Dads, it may not be easy for you to hold your tongue and avoid shooting off a string of expletives as you step on that stray Lego brick hiding in plain sight.

Even if you avoid using abusive language and gestures at home, in the presence of your children, it’s likely they will pick up some offensive language as they grow older. They are influenced by many different sources as they go to school, interact with other children, watch other adults and consume popular media.

While every family follows their own rules and social norms, and the “bad words” themselves range from cutesy to colorful four-letter words, it is best to lay the groundwork as early as possible and have some guidelines in place.

Here’s what you need to know.

1. The first step is to understand why your child is swearing. Remember that they are not always swearing with the intent to hurt. Sometimes they are just parroting what they’ve heard, are trying to get attention, expressing their emotions or trying to fit in.

2. Speak with them and find out where they heard the words and why they are using it.

3. Avoid reacting in anger or lashing out immediately. This may reinforce the behavior when they want to aggravate you or get your attention.

4. Calmly explain to them why certain words are inappropriate and can be used to hurt others, with examples.

5. Help them understand that there are consequences to their actions. If they repeatedly use foul language or gestures, use time-outs and temporarily remove privileges like TV time.

6. Understand that sometimes they are just trying to express themselves. Be empathetic to their feelings and create a safe space for them to express their emotions. Gently guide them in the right direction.

7. If you do happen to swear in front of them, acknowledge it, apologize immediately and explain why it was inappropriate. This will help reinforce that the rules are important, and they apply to you as well.

8. Teach them how to express themselves using appropriate language as an alternative to cussing when they do slip up.

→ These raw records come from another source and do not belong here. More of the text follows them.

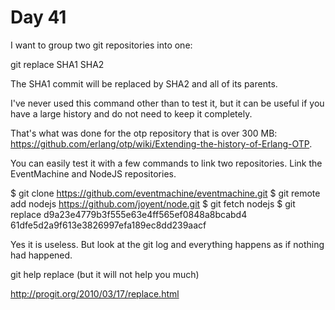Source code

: # Day 41

I want to group two git repositories into one:

git replace SHA1 SHA2

The SHA1 commit will be replaced by SHA2 and all of its parents.

I've never used this command other than to test it, but
it can be useful if you have a large history and do not need to keep it completely.

That's what was done for the otp repository that is over 300 MB: https://github.com/erlang/otp/wiki/Extending-the-history-of-Erlang-OTP.

You can easily test it with a few commands to link two repositories. Link the EventMachine and NodeJS repositories.

$ git clone https://github.com/eventmachine/eventmachine.git
$ git remote add nodejs https://github.com/joyent/node.git
$ git fetch nodejs
$ git replace d9a23e4779b3f555e63e4ff565ef0848a8bcabd4 61dfe5d2a9f613e3826997efa189ec8dd239aacf

Yes it is useless. But look at the git log and everything happens as if nothing had happened.

git help replace (but it will not help you much)

http://progit.org/2010/03/17/replace.html
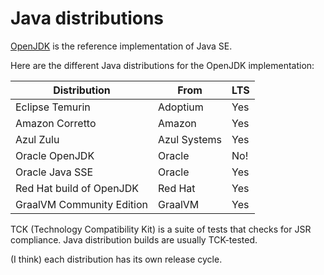 # Java distributions

[OpenJDK](https://en.wikipedia.org/wiki/OpenJDK) is the reference implementation of Java SE.

Here are the different Java distributions for the OpenJDK implementation:

| Distribution              | From         | LTS |
|---------------------------|--------------|-----|
| Eclipse Temurin           | Adoptium     | Yes |
| Amazon Corretto           | Amazon       | Yes |
| Azul Zulu                 | Azul Systems | Yes |
| Oracle OpenJDK            | Oracle       | No! |
| Oracle Java SSE           | Oracle       | Yes |
| Red Hat build of OpenJDK  | Red Hat      | Yes |
| GraalVM Community Edition | GraalVM      | Yes |

TCK (Technology Compatibility Kit) is a suite of tests that checks for JSR compliance. Java distribution builds are usually TCK-tested.

(I think) each distribution has its own release cycle.
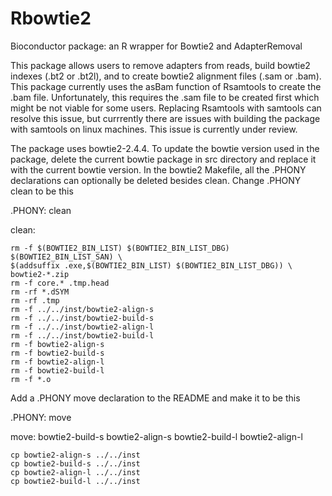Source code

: # Rbowtie2
Bioconductor package: an R wrapper for Bowtie2 and AdapterRemoval 

This package allows users to remove adapters from reads, build bowtie2 indexes (.bt2 or .bt2l), and to create bowtie2 alignment files (.sam or .bam). 
This package currently uses the asBam function of Rsamtools to create the .bam file. Unfortunately, this requires the .sam file to be created first 
which might be not viable for some users. Replacing Rsamtools with samtools can resolve this issue, but currrently there are issues with building the 
package with samtools on linux machines. This issue is currently under review.

The package uses bowtie2-2.4.4. To update the bowtie version used in the package, delete the current bowtie package in src directory and replace it with 
the current bowtie version. In the bowtie2 Makefile, all the .PHONY declarations can optionally be deleted besides clean. Change .PHONY clean to be this


.PHONY: clean

clean:

	rm -f $(BOWTIE2_BIN_LIST) $(BOWTIE2_BIN_LIST_DBG) $(BOWTIE2_BIN_LIST_SAN) \
	$(addsuffix .exe,$(BOWTIE2_BIN_LIST) $(BOWTIE2_BIN_LIST_DBG)) \
	bowtie2-*.zip
	rm -f core.* .tmp.head
	rm -rf *.dSYM
	rm -rf .tmp
	rm -f ../../inst/bowtie2-align-s
	rm -f ../../inst/bowtie2-build-s
	rm -f ../../inst/bowtie2-align-l
	rm -f ../../inst/bowtie2-build-l
	rm -f bowtie2-align-s
	rm -f bowtie2-build-s
	rm -f bowtie2-align-l
	rm -f bowtie2-build-l
	rm -f *.o

Add a .PHONY move declaration to the README and make it to be this

.PHONY: move

move: bowtie2-build-s bowtie2-align-s bowtie2-build-l bowtie2-align-l

	cp bowtie2-align-s ../../inst
	cp bowtie2-build-s ../../inst
	cp bowtie2-align-l ../../inst
	cp bowtie2-build-l ../../inst
  
  


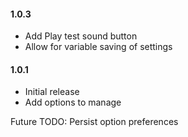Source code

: #### 1.0.3
* Add Play test sound button
* Allow for variable saving of settings

#### 1.0.1
* Initial release
* Add options to manage

Future TODO: Persist option preferences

Remember, no matter what you do, children are influenced by their peers and will act differently outside the home. Swearing is sometimes a rite of passage as they are growing up. Focusing less on the words themselves, help your children develop positive intent and use their language to make others happy.

Our guide outlines the facts based on research from several online and offline resources. If you are in doubt or worried about your child for any reason, consult with a qualified and certified mental health professional or medical doctor.